## WORK REQUIRED
Output everything in the listing exactly.

## DATA

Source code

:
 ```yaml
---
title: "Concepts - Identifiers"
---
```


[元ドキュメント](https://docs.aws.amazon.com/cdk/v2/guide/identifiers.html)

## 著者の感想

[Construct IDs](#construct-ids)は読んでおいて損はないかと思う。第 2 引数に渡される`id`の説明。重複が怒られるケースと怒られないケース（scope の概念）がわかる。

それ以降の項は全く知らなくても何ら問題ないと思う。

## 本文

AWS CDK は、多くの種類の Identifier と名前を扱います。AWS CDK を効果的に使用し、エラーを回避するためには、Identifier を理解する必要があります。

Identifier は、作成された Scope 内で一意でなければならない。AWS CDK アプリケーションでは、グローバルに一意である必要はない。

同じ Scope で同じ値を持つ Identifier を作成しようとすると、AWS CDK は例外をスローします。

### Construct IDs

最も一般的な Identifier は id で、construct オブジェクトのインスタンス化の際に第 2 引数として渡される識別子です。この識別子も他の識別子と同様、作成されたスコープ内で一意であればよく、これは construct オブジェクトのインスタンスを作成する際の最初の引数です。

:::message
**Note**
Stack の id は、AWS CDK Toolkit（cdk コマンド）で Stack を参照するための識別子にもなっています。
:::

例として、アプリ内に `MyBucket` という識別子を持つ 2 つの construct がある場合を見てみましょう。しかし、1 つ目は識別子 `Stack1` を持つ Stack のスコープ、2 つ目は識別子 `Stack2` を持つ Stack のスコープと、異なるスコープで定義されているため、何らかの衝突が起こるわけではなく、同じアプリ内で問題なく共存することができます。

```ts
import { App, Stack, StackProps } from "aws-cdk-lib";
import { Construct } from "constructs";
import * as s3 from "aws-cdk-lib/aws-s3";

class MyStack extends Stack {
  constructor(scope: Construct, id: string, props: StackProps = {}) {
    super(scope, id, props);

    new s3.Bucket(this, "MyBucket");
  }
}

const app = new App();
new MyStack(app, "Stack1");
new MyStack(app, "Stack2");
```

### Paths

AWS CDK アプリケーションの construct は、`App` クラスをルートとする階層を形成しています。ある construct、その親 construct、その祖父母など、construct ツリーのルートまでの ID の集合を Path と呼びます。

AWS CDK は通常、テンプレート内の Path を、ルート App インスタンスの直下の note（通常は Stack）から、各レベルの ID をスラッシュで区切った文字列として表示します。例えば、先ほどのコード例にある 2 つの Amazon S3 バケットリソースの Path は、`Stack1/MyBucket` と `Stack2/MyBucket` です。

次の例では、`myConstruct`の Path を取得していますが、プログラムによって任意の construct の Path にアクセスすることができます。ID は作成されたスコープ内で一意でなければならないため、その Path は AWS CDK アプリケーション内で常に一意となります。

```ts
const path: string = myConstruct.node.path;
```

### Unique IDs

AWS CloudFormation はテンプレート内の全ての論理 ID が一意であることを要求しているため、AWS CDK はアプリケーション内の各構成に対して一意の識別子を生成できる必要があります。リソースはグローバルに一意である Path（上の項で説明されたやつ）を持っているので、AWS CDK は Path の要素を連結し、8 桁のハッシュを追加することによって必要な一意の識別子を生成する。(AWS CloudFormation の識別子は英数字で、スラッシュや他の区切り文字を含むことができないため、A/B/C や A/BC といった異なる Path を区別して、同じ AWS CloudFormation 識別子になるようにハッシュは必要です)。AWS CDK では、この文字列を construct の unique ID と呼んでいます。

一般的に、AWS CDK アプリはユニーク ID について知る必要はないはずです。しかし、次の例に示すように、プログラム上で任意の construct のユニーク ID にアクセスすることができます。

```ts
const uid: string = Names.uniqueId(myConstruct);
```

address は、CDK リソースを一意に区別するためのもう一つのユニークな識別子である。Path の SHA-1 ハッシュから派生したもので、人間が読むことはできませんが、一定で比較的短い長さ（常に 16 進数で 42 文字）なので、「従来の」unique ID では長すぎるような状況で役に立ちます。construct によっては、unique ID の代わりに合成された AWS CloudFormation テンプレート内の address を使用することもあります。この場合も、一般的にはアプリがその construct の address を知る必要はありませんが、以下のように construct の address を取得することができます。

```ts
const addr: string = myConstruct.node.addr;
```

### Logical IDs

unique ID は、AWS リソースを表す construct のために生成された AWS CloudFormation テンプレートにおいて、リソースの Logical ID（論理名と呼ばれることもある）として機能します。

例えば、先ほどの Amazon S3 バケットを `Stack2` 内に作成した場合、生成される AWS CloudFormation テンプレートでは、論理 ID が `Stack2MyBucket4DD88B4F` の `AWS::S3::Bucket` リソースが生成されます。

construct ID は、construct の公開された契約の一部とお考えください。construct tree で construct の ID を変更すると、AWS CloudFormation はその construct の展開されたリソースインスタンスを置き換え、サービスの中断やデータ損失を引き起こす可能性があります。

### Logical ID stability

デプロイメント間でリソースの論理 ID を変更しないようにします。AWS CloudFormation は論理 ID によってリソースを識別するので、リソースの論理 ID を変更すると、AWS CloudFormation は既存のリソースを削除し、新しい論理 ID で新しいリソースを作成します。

## RESULT
Source code

:
 ```yaml
---
title: "Concepts - Identifiers"
---
```


[元ドキュメント](https://docs.aws.amazon.com/cdk/v2/guide/identifiers.html)

## 著者の感想

[Construct IDs](#construct-ids)は読んでおいて損はないかと思う。第 2 引数に渡される`id`の説明。重複が怒られるケースと怒られないケース（scope の概念）がわかる。

それ以降の項は全く知らなくても何ら問題ないと思う。

## 本文

AWS CDK は、多くの種類の Identifier と名前を扱います。AWS CDK を効果的に使用し、エラーを回避するためには、Identifier を理解する必要があります。

Identifier は、作成された Scope 内で一意でなければならない。AWS CDK アプリケーションでは、グローバルに一意である必要はない。

同じ Scope で同じ値を持つ Identifier を作成しようとすると、AWS CDK は例外をスローします。

### Construct IDs

最も一般的な Identifier は id で、construct オブジェクトのインスタンス化の際に第 2 引数として渡される識別子です。この識別子も他の識別子と同様、作成されたスコープ内で一意であればよく、これは construct オブジェクトのインスタンスを作成する際の最初の引数です。

:::message
**Note**
Stack の id は、AWS CDK Toolkit（cdk コマンド）で Stack を参照するための識別子にもなっています。
:::

例として、アプリ内に `MyBucket` という識別子を持つ 2 つの construct がある場合を見てみましょう。しかし、1 つ目は識別子 `Stack1` を持つ Stack のスコープ、2 つ目は識別子 `Stack2` を持つ Stack のスコープと、異なるスコープで定義されているため、何らかの衝突が起こるわけではなく、同じアプリ内で問題なく共存することができます。

```ts
import { App, Stack, StackProps } from "aws-cdk-lib";
import { Construct } from "constructs";
import * as s3 from "aws-cdk-lib/aws-s3";

class MyStack extends Stack {
  constructor(scope: Construct, id: string, props: StackProps = {}) {
    super(scope, id, props);

    new s3.Bucket(this, "MyBucket");
  }
}

const app = new App();
new MyStack(app, "Stack1");
new MyStack(app, "Stack2");
```

### Paths

AWS CDK アプリケーションの construct は、`App` クラスをルートとする階層を形成しています。ある construct、その親 construct、その祖父母など、construct ツリーのルートまでの ID の集合を Path と呼びます。

AWS CDK は通常、テンプレート内の Path を、ルート App インスタンスの直下の note（通常は Stack）から、各レベルの ID をスラッシュで区切った文字列として表示します。例えば、先ほどのコード例にある 2 つの Amazon S3 バケットリソースの Path は、`Stack1/MyBucket` と `Stack2/MyBucket` です。

次の例では、`myConstruct`の Path を取得していますが、プログラムによって任意の construct の Path にアクセスすることができます。ID は作成されたスコープ内で一意でなければならないため、その Path は AWS CDK アプリケーション内で常に一意となります。

```ts
const path: string = myConstruct.node.path;
```

### Unique IDs

AWS CloudFormation はテンプレート内の全ての論理 ID が一意であることを要求しているため、AWS CDK はアプリケーション内の各構成に対して一意の識別子を生成できる必要があります。リソースはグローバルに一意である Path（上の項で説明されたやつ）を持っているので、AWS CDK は Path の要素を連結し、8 桁のハッシュを追加することによって必要な一意の識別子を生成する。(AWS CloudFormation の識別子は英数字で、スラッシュや他の区切り文字を含むことができないため、A/B/C や A/BC といった異なる Path を区別して、同じ AWS CloudFormation 識別子になるようにハッシュは必要です)。AWS CDK では、この文字列を construct の unique ID と呼んでいます。

一般的に、AWS CDK アプリはユニーク ID について知る必要はないはずです。しかし、次の例に示すように、プログラム上で任意の construct のユニーク ID にアクセスすることができます。

```ts
const uid: string = Names.uniqueId(myConstruct);
```

address は、CDK リソースを一意に区別するためのもう一つのユニークな識別子である。Path の SHA-1 ハッシュから派生したもので、人間が読むことはできませんが、一定で比較的短い長さ（常に 16 進数で 42 文字）なので、「従来の」unique ID では長すぎるような状況で役に立ちます。construct によっては、unique ID の代わりに合成された AWS CloudFormation テンプレート内の address を使用することもあります。この場合も、一般的にはアプリがその construct の address を知る必要はありませんが、以下のように construct の address を取得することができます。

```ts
const addr: string = myConstruct.node.addr;
```

### Logical IDs

unique ID は、AWS リソースを表す construct のために生成された AWS CloudFormation テンプレートにおいて、リソースの Logical ID（論理名と呼ばれることもある）として機能します。

例えば、先ほどの Amazon S3 バケットを `Stack2` 内に作成した場合、生成される AWS CloudFormation テンプレートでは、論理 ID が `Stack2MyBucket4DD88B4F` の `AWS::S3::Bucket` リソースが生成されます。

construct ID は、construct の公開された契約の一部とお考えください。construct tree で construct の ID を変更すると、AWS CloudFormation はその construct の展開されたリソースインスタンスを置き換え、サービスの中断やデータ損失を引き起こす可能性があります。

### Logical ID stability

デプロイメント間でリソースの論理 ID を変更しないようにします。AWS CloudFormation は論理 ID によってリソースを識別するので、リソースの論理 ID を変更すると、AWS CloudFormation は既存のリソースを削除し、新しい論理 ID で新しいリソースを作成します。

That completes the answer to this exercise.